“Well,” cried the Egyptian, “what have ye gained by halting? We have
been quiet here, praying and smoking for the last hour!” “Go, eat thy
buried beans,[FN#5]” we replied. “What does an Egyptian boor know of
manliness!” The surly donkey-boy was worked up into a paroxysm of passion
by such small jokes as telling him to convey our salams to the Governor
of Jeddah, and by calling the asses after the name of his tribe. He
replied by “foul, unmannered, scurril taunts,” which only drew forth fresh
derision, and the coffee-house keeper laughed consumedly,
[p.265] having probably seldom entertained such “funny gentlemen.”
Shortly after leaving the Kahwat Turki we found the last spur of the
highlands that sink into the Jeddah Plain. This view would for some
time be my last of
“Infamous hills, and sandy, perilous wilds;”

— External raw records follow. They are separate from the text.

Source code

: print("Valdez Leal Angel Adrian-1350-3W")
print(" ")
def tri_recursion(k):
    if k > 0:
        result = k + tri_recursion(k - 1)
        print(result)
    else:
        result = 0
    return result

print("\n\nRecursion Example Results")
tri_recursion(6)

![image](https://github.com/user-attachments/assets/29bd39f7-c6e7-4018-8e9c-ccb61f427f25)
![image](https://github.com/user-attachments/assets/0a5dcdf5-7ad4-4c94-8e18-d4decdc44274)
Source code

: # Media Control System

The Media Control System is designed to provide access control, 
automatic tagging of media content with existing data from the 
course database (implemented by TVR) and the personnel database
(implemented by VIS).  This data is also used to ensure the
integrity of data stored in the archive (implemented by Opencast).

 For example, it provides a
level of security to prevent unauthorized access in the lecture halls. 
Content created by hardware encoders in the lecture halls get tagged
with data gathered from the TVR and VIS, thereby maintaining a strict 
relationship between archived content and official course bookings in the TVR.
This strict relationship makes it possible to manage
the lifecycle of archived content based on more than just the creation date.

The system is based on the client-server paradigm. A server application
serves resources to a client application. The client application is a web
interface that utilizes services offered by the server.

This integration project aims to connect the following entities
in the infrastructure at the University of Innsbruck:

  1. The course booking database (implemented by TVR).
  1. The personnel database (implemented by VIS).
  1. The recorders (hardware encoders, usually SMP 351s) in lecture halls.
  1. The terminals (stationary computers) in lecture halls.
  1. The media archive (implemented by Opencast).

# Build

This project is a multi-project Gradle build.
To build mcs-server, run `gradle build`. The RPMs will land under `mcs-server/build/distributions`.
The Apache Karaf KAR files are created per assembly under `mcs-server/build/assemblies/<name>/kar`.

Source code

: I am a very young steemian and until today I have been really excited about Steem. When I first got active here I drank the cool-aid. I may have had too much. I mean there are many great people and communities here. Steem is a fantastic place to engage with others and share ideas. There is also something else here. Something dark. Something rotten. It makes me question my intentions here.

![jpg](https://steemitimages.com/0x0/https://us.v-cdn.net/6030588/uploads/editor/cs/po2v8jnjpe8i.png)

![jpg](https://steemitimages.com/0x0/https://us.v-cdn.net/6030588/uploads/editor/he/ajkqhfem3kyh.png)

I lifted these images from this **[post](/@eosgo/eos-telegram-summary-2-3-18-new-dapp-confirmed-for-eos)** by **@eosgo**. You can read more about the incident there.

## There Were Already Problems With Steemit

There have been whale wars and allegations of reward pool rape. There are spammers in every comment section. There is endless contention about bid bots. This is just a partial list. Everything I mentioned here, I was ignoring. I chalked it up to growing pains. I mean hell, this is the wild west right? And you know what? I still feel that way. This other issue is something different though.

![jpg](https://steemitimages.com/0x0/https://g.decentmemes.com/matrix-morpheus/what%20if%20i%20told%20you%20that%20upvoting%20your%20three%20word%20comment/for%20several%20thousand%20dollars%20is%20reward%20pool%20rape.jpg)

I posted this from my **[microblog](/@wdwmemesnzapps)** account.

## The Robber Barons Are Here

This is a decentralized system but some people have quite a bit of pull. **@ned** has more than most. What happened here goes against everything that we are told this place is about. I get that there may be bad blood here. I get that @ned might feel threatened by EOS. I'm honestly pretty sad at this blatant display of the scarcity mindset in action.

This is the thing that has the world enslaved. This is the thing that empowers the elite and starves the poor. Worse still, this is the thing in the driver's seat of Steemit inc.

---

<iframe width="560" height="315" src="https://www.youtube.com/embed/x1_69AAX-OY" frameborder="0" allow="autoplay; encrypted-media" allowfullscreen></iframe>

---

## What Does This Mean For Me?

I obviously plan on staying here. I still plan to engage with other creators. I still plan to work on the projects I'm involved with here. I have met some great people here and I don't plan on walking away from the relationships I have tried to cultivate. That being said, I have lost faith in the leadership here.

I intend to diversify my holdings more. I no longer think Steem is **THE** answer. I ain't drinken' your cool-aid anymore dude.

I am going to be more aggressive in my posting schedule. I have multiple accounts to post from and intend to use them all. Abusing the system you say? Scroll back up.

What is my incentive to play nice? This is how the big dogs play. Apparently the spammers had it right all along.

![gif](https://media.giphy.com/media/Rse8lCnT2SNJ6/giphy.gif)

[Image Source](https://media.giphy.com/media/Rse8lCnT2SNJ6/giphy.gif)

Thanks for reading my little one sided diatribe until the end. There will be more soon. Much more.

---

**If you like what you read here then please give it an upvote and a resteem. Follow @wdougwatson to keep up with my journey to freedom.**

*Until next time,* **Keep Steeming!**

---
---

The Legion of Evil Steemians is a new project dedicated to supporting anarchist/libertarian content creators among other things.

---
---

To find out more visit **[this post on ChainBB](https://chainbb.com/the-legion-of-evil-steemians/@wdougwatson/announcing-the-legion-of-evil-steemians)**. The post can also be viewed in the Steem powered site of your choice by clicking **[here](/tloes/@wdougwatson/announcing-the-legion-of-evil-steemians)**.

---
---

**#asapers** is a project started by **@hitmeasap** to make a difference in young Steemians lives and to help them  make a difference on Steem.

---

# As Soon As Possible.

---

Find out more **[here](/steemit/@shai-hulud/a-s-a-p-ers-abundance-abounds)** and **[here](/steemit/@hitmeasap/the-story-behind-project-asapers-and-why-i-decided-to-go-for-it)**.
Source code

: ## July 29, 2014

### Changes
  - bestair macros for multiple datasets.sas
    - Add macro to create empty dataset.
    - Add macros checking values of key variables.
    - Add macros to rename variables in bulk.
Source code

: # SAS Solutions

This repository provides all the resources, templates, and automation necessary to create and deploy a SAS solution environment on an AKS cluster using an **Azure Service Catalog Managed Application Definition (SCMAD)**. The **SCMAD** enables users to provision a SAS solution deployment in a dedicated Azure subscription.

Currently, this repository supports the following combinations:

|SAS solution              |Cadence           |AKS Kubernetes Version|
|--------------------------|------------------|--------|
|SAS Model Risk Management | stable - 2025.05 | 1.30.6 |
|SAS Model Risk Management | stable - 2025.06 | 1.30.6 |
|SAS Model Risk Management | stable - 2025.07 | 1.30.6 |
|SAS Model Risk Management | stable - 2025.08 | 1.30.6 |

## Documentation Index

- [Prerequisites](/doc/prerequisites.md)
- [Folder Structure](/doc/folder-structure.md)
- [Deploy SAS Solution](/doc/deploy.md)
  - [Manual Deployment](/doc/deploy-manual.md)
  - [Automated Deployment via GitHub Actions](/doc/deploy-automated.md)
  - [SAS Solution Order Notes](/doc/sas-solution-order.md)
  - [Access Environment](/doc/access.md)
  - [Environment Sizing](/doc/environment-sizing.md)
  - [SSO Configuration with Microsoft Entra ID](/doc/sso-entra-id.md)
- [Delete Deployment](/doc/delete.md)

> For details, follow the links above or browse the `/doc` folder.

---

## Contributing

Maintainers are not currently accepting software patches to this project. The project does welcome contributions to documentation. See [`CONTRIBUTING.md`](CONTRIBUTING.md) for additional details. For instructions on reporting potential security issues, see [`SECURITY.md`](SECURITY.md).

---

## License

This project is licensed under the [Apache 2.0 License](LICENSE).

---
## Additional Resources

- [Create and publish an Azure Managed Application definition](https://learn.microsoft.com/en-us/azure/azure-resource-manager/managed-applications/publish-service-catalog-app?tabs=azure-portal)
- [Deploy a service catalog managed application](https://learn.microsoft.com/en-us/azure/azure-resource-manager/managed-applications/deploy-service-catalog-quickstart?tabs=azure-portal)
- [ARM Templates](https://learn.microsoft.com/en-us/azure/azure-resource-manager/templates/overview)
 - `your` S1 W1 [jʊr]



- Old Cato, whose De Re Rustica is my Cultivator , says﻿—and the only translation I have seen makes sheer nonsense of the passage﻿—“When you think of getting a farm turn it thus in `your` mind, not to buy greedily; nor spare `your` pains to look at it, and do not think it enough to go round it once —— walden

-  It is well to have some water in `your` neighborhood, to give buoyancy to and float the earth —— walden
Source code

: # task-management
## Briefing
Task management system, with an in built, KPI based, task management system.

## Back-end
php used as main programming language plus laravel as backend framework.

and I contemplated it with the pleasure of one escaping from it. Before
us lay the usual iron flat of these regions, whitish with salt, and
tawny with stones and gravel; but relieved and beautified by the
distant white walls, whose canopy was the lovely blue sea. Not a tree,
not a patch of verdure was in sight ; nothing distracted our attention
from the sheet of turquoises in the distance. Merrily the little
donkeys hobbled on, in spite of their fatigue.